Could you give back every entry below exactly, with the pictures dropped?

+--

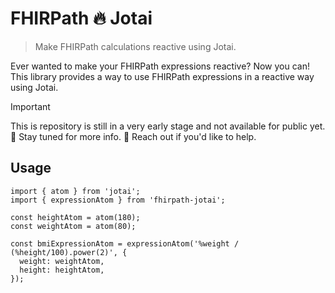 # FHIRPath 🔥 Jotai
> Make FHIRPath calculations reactive using Jotai.

Ever wanted to make your FHIRPath expressions reactive? Now you can! This library provides a way to use FHIRPath expressions in a reactive way using Jotai.

> [!IMPORTANT]  
> This is repository is still in a very early stage and not available for public yet. 📢 Stay tuned for more info. 👋 Reach out if you'd like to help.

<!--
## Installation
```bash
npm install fhirpath-jotai
```
-->

## Usage

```tsx
import { atom } from 'jotai';
import { expressionAtom } from 'fhirpath-jotai';

const heightAtom = atom(180);
const weightAtom = atom(80);

const bmiExpressionAtom = expressionAtom('%weight / (%height/100).power(2)', {
  weight: weightAtom,
  height: heightAtom,
});
```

+--

» TASK ANSWER
 # FHIRPath 🔥 Jotai
> Make FHIRPath calculations reactive using Jotai.

Ever wanted to make your FHIRPath expressions reactive? Now you can! This library provides a way to use FHIRPath expressions in a reactive way using Jotai.

> [!IMPORTANT]  
> This is repository is still in a very early stage and not available for public yet. 📢 Stay tuned for more info. 👋 Reach out if you'd like to help.

<!--
## Installation
```bash
npm install fhirpath-jotai
```
-->

## Usage

```tsx
import { atom } from 'jotai';
import { expressionAtom } from 'fhirpath-jotai';

const heightAtom = atom(180);
const weightAtom = atom(80);

const bmiExpressionAtom = expressionAtom('%weight / (%height/100).power(2)', {
  weight: weightAtom,
  height: heightAtom,
});
```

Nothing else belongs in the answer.